Hubo un momento de cariñoso silencio, tal vez pensando, los dos, lo mismo, cuando el antiguo amigo mío y compañero del colegio, Pepe Viñerta, cortó el diálogo diciendo:
–Adiós, Manolo. Que te vaya bien –me deseó alejándose, presuroso, voceando su mercancía, gritando «los sucesos».

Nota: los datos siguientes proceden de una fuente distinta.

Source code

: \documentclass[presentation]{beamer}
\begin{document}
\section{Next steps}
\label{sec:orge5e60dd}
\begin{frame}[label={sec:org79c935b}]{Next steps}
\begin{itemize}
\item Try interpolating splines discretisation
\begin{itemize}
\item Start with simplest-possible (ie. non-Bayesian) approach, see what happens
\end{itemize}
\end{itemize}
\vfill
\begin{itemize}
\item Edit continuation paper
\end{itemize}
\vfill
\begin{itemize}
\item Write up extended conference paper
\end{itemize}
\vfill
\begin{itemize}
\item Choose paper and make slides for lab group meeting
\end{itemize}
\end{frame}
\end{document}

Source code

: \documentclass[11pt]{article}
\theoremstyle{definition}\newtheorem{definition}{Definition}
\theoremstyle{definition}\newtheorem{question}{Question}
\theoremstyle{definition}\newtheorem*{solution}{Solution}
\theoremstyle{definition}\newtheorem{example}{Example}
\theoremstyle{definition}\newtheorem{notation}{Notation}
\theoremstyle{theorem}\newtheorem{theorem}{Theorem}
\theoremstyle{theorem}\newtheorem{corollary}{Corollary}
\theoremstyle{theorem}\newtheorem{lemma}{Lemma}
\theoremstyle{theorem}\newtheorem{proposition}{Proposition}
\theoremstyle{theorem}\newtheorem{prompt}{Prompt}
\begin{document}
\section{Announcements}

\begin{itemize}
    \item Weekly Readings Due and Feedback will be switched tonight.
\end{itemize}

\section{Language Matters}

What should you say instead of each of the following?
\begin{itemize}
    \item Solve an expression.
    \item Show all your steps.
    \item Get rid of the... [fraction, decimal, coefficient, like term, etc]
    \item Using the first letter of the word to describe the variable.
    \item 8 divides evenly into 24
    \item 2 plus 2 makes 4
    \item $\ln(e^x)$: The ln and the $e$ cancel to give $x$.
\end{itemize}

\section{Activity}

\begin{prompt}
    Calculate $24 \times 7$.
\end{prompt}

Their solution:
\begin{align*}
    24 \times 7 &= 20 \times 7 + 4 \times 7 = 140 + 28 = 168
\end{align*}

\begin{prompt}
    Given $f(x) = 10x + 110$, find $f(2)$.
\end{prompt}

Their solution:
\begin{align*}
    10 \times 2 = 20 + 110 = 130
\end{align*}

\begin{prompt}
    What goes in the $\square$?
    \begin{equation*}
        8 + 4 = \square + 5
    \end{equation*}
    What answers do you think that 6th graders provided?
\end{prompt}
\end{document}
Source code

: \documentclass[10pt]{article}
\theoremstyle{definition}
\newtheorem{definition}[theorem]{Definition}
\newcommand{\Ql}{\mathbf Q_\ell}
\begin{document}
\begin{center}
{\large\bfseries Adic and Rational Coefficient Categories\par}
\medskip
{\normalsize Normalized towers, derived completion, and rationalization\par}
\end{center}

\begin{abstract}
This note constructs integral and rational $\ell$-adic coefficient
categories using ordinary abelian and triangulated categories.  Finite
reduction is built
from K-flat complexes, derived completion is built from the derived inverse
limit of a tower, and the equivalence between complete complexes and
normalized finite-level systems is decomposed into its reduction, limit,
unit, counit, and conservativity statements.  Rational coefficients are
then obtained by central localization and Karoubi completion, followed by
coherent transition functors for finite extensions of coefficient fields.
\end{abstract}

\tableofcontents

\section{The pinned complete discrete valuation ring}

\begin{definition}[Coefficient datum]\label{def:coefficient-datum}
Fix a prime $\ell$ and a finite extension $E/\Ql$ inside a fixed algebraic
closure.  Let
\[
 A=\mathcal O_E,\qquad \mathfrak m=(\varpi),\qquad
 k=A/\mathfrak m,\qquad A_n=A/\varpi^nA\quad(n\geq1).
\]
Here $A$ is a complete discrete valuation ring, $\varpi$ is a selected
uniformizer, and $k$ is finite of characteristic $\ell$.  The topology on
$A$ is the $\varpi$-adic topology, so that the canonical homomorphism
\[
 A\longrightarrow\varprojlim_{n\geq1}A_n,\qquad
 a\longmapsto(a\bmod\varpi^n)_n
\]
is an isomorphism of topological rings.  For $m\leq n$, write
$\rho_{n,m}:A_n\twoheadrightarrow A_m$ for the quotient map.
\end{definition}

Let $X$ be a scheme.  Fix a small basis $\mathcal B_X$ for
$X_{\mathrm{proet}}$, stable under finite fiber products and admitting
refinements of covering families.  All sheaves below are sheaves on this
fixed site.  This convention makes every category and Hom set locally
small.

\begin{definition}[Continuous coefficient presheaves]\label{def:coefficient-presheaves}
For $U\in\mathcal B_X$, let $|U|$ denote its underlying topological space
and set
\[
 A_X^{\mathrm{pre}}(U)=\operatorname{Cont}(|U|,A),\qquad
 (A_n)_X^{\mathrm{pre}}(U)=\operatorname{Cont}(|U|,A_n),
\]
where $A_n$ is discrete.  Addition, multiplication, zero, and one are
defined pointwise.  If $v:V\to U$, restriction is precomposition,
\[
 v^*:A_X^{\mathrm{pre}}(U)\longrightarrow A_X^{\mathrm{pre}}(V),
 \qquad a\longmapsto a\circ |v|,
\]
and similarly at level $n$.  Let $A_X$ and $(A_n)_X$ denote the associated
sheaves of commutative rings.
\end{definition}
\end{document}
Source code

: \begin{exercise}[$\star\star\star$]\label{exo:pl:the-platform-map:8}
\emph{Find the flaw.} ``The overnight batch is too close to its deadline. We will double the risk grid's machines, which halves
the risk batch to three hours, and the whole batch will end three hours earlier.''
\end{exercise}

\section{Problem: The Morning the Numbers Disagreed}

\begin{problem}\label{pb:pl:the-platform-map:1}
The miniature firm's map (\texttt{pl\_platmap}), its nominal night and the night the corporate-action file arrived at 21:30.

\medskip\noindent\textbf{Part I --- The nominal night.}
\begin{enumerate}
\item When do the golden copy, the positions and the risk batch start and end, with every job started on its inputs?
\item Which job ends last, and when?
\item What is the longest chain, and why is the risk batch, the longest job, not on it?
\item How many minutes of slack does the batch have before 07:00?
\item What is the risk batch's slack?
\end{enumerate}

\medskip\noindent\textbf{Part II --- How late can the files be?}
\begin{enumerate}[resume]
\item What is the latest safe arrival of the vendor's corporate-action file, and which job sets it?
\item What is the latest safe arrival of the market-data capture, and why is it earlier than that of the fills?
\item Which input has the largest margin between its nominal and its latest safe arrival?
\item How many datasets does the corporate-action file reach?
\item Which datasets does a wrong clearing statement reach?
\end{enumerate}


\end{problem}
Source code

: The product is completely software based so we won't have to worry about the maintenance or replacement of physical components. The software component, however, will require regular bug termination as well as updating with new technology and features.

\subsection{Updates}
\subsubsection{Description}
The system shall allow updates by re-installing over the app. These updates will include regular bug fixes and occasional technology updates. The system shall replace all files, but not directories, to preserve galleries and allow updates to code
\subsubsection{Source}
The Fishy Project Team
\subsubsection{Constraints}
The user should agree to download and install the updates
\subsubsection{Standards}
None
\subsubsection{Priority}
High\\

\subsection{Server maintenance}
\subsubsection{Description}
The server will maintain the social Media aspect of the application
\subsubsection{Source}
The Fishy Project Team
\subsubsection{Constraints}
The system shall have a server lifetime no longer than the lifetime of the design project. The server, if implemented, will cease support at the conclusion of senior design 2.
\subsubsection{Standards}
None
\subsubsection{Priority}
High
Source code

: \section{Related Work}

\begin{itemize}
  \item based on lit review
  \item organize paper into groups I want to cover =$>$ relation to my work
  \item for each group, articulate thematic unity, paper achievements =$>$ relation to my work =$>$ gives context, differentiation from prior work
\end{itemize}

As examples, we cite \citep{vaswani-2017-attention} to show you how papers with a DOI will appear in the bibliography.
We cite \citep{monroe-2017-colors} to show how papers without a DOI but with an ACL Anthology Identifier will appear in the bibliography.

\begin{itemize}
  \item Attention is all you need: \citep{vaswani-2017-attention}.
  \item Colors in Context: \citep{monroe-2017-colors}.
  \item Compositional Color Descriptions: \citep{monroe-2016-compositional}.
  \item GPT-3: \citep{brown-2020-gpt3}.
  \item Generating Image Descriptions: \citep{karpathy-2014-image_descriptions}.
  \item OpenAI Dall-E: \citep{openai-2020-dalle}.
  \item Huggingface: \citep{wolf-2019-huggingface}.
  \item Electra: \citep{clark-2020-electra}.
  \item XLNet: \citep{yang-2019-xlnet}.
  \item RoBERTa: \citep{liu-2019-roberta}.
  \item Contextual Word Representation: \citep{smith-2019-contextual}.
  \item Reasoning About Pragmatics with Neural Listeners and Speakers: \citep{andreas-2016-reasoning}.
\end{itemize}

Y aquel fue su último adiós, porque ya no le volví a ver más; pero enseguida pensé que aquel inesperado encuentro dibujaba dos vidas muy distintas: una, la suya, oscura, agobiante y, tal vez, fatal, la de mi amigo de la infancia y compañero del colegio, del que se escapó dos veces para volver a sus correrías del barrio, de las que mi madre logró separarme, cuyo desenlace no podía ser más desastroso, el de un irredento «golfo» madrileño que, agobiado por las privaciones de toda clase, sin el calor ni el consejo de nadie, sin cobijo, ni apoyo de ninguna especie, se iba extinguiendo, poco a poco, para terminar su corta existencia en la cama de un hospital y tras las rejas de una cárcel; y la mía, que aún insegura, señalaba una senda seguramente, en aquel momento, indecisa y empedrada de dificultades y de sacrificios que yo estaba dispuesto a afrontar, aunque nunca pude imaginar las que me esperaban, pero que podrían abrirme paso a un porvenir sostenido y bien ganado, por mi constancia, y, desde luego, menos penoso y triste que el de mi amigo.